In Sonahatu CD block, 46.46% of the total area was cultivable, in 2011. Out of this, 8.22% was irrigated land.

=== Rural poverty ===
60-70% of the population of Ranchi district were in the BPL category in 2004–2005. In 2011-12, the proportion of BPL population in Ranchi district came down to 27.82%. According to a study in 2013 (modified in 2019), "the incidence of poverty in Jharkhand is estimated at 46%, but 60% of the scheduled castes and scheduled tribes are still below poverty line."

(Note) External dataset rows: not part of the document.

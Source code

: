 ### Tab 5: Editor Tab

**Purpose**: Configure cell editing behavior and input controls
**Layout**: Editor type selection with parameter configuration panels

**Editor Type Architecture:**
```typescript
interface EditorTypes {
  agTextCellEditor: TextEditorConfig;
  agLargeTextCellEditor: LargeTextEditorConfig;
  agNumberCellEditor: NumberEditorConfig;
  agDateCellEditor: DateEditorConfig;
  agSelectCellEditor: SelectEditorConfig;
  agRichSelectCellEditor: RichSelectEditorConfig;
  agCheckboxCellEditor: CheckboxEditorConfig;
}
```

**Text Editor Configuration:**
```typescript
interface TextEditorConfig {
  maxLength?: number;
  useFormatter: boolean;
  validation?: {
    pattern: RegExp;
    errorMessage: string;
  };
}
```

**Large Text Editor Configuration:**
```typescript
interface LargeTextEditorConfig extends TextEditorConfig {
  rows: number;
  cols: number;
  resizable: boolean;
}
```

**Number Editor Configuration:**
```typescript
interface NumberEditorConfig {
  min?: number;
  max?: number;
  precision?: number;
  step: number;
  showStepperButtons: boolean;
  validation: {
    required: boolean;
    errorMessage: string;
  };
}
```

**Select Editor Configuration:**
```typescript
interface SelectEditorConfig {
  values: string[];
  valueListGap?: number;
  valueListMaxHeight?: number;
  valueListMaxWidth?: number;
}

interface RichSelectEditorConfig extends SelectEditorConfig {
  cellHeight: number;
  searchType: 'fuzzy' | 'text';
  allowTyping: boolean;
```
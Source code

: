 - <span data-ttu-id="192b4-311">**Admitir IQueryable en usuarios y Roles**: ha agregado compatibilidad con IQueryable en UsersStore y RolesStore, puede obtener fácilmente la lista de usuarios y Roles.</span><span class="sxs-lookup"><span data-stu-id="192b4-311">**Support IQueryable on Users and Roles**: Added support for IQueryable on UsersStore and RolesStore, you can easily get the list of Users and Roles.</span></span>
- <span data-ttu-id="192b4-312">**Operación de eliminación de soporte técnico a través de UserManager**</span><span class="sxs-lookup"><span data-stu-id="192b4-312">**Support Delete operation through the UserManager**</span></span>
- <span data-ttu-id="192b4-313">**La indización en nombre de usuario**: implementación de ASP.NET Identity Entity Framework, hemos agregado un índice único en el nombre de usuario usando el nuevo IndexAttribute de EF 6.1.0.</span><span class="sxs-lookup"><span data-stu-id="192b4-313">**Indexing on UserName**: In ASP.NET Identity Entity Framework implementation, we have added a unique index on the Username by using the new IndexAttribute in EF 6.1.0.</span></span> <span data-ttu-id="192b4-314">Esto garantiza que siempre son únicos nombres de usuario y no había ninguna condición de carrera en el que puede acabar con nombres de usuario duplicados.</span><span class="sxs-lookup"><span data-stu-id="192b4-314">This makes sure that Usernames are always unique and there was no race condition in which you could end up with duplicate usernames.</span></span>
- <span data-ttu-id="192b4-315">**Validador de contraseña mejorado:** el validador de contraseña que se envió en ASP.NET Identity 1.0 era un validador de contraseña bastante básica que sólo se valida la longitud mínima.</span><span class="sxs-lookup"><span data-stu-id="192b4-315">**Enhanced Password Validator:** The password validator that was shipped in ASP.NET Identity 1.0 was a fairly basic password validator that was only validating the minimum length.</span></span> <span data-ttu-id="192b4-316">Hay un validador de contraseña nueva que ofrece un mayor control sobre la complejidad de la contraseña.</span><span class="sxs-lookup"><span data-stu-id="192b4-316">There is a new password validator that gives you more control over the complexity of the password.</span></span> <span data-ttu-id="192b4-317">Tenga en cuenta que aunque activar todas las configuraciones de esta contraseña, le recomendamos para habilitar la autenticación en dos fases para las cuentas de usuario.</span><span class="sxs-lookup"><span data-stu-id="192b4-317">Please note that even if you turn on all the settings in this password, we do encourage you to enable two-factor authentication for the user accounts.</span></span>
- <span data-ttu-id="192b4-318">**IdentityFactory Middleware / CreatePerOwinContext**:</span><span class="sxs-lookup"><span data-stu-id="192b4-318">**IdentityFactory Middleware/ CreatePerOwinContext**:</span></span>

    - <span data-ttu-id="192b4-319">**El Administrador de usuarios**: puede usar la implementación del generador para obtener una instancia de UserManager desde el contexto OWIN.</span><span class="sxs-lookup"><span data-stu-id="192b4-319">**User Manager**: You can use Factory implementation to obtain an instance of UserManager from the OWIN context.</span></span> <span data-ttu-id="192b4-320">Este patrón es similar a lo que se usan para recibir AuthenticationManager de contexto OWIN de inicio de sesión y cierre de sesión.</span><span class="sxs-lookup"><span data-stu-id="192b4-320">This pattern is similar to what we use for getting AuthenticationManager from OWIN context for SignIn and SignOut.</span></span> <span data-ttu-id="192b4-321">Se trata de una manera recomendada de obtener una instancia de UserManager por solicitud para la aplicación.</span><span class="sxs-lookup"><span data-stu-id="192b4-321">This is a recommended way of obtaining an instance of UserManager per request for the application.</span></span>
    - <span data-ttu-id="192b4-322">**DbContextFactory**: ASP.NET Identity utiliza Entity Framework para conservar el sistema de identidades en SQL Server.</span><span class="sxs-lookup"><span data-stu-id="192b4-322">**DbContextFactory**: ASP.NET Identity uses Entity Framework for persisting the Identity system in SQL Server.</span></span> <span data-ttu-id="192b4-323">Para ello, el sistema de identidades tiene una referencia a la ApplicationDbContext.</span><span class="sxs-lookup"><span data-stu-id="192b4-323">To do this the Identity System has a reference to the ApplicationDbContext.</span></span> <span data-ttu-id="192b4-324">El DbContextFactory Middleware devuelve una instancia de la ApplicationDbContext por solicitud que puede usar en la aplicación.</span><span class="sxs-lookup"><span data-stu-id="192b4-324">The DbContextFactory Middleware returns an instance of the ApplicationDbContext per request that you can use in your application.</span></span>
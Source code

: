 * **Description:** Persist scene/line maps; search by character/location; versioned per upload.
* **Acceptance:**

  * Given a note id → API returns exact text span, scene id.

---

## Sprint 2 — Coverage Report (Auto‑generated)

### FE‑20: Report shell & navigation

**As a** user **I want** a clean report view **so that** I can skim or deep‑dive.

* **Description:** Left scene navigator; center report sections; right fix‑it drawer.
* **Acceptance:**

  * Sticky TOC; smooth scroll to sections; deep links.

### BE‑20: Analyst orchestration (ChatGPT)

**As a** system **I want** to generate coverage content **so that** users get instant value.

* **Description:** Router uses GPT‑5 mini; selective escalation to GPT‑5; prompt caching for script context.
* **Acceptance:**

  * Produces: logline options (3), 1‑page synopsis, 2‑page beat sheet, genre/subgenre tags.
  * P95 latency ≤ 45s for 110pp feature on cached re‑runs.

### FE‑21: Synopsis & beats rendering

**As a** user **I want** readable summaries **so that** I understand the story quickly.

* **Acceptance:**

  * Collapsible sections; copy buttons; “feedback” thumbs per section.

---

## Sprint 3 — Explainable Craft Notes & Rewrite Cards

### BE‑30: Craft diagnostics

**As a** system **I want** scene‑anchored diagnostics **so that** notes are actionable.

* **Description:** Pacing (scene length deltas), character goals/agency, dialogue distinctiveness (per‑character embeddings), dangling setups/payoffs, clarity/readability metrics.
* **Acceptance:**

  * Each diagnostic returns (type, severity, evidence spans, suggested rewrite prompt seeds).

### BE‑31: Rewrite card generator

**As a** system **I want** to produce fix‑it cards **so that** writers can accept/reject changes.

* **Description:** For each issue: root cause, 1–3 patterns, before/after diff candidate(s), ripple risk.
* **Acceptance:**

===Backward Regions Grant Fund===
Ranchi district is listed as a backward region and receives financial support from the Backward Regions Grant Fund. The fund, created by the Government of India, is designed to redress regional imbalances in development. As of 2012, 272 districts across the country were listed under this scheme. The list includes 21 districts of Jharkhand.

==Healthcare==
Sonahatu CD block had 3 villages with primary health centres, 11 villages with primary health subcentres, 3 villages with maternity and child welfare centres, 2 villages with allopathic hospitals, 2 villages with dispensaries, 1 village with veterinary hospital, 4 villages with family welfare centres, 10 villages with medicine shops .

- Private medical practitioners, alternative medicine etc. not included

==Maoist activities, dissent==
Jharkhand is one of the states affected by Maoist activities. As of 2012, Ranchi district was among the highly affected districts in the state. "Areas of Tamar, Bundu, Sonahatu, Angarha, Sikidiri Police Stations and Rahe O.P. have been widely affected by activities of CPI (Maoist) group till the end of year 2009. At the end of year 2010, The activities of CPI (Maoist) group has been minimized up to almost zero level."

According to the Jharkhand Police spokesperson and Inspector General (IG) Saket Singh, as reported on 8 December 2020, "The activities of CPI-Maoist are now confined to small pockets in the state because of our efforts." Civilian fatalities, a key index of security in a region, declined from 20 in 2019, to 8 in 2020, the lowest in this category since 2000, when there were 13 such fatalities. The 28 total fatalities recorded in 2020 are also the lowest overall fatalities recorded in the state in a year since 2000, when they stood at 36.

Ranchi being the capital city of the state has always been under minute scrutiny of all. The arrest, from his home in Ranchi on 9 October 2020, by the NIA, of 83-years old Stan Swamy, Jesuit priest and activist, working with tribals for decades, and his subsequent death in custody, in a Mumbai hospital, on 5 July 2021, has been widely discussed.